Bad article. From your link " And McDonald’s began changing how it heats up its coffee."

This is contradicted by wikipedia, which says McDonalds continues to heat their coffee that hot, and that Starbucks and other coffee shops do as well:

https://en.wikipedia.org/wiki/Liebeck_v._McDonald%27s_Restau...

> Since Liebeck, McDonald's has not reduced the service temperature of its coffee. McDonald's current policy is to serve coffee at 176–194 °F (80–90 °C),[40] relying on more sternly worded warnings on cups made of rigid foam to avoid future liability, though it continues to face lawsuits over hot coffee.[40][41] The Specialty Coffee Association of America supports improved packaging methods rather than lowering the temperature at which coffee is served. The association has successfully aided the defense of subsequent coffee burn cases.[41] Similarly, as of 2004, Starbucks sells coffee at 175–185 °F (79–85 °C), and the executive director of the Specialty Coffee Association of America reported that the standard serving temperature is 160–185 °F (71–85 °C).[citation needed]

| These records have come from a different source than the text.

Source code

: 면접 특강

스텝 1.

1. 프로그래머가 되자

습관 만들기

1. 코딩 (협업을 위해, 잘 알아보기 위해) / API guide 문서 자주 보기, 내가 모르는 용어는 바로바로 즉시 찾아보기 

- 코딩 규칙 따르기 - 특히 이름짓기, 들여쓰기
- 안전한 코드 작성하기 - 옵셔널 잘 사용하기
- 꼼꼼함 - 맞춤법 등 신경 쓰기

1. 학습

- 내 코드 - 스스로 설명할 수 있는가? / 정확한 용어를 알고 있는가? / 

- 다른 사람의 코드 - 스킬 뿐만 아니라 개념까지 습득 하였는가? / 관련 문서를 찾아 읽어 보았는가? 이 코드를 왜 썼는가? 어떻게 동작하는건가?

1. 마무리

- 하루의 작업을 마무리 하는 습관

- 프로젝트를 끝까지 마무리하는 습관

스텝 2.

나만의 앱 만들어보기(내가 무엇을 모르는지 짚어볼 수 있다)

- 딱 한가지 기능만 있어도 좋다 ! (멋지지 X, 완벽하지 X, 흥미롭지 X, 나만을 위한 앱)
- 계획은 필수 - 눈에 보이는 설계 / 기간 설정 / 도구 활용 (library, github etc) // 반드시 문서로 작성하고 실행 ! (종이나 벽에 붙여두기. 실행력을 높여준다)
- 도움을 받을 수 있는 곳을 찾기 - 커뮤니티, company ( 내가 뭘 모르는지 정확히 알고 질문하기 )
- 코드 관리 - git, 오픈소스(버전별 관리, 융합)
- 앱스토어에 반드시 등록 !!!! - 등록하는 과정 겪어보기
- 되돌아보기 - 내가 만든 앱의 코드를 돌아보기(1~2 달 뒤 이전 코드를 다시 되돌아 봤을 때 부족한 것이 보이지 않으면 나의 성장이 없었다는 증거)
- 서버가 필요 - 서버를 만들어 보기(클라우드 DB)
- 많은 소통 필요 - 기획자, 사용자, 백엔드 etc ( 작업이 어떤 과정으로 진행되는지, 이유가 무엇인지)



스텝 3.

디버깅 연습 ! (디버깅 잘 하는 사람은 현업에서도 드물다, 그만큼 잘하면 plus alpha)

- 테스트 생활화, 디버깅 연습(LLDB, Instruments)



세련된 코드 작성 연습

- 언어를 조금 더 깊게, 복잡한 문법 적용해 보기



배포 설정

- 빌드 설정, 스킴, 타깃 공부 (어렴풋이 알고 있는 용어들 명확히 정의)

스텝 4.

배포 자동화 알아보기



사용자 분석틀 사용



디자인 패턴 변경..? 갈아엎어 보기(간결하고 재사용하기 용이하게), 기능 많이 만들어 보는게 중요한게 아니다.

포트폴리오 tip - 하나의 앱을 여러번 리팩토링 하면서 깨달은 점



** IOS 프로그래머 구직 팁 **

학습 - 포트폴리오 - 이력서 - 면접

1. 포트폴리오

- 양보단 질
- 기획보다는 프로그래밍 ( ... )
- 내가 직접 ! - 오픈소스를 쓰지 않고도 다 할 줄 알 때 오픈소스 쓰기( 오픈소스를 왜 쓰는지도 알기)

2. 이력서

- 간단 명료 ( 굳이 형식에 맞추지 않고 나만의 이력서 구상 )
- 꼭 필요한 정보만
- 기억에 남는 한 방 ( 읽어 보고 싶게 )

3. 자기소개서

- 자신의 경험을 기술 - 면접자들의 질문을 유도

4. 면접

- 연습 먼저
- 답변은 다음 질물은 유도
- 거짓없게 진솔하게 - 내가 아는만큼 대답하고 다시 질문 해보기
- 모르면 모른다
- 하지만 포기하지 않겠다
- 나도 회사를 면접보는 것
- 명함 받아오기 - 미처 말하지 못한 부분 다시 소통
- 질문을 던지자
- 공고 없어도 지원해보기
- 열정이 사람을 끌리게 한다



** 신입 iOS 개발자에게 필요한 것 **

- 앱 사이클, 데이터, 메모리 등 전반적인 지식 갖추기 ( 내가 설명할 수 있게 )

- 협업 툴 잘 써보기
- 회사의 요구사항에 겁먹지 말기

This case seems to have myths inside myths. The first order myth is that the lawsuit was bogus. But there's a second order myth, that the temperature of the coffee was unusually hot and they've since changed this. What is true is that the coffee was hot enough to cause severe third degree burns, requiring skin grafts, and that McDonald's coffee cups at that time were prone to spontaneous collapse. But the coffee was not unusually hot; coffee hot enough to cause those kind of burns is the norm. In fact even coffee substantially cooler than that can cause third degree burns, particularly with children and the elderly. Look up scald charts, 140 F / 60 C can cause third degree burns with only 5 seconds of exposure.

Your definition of "bad article" is a single word difference: "And McDonald’s began changing how it [serves] up its coffee."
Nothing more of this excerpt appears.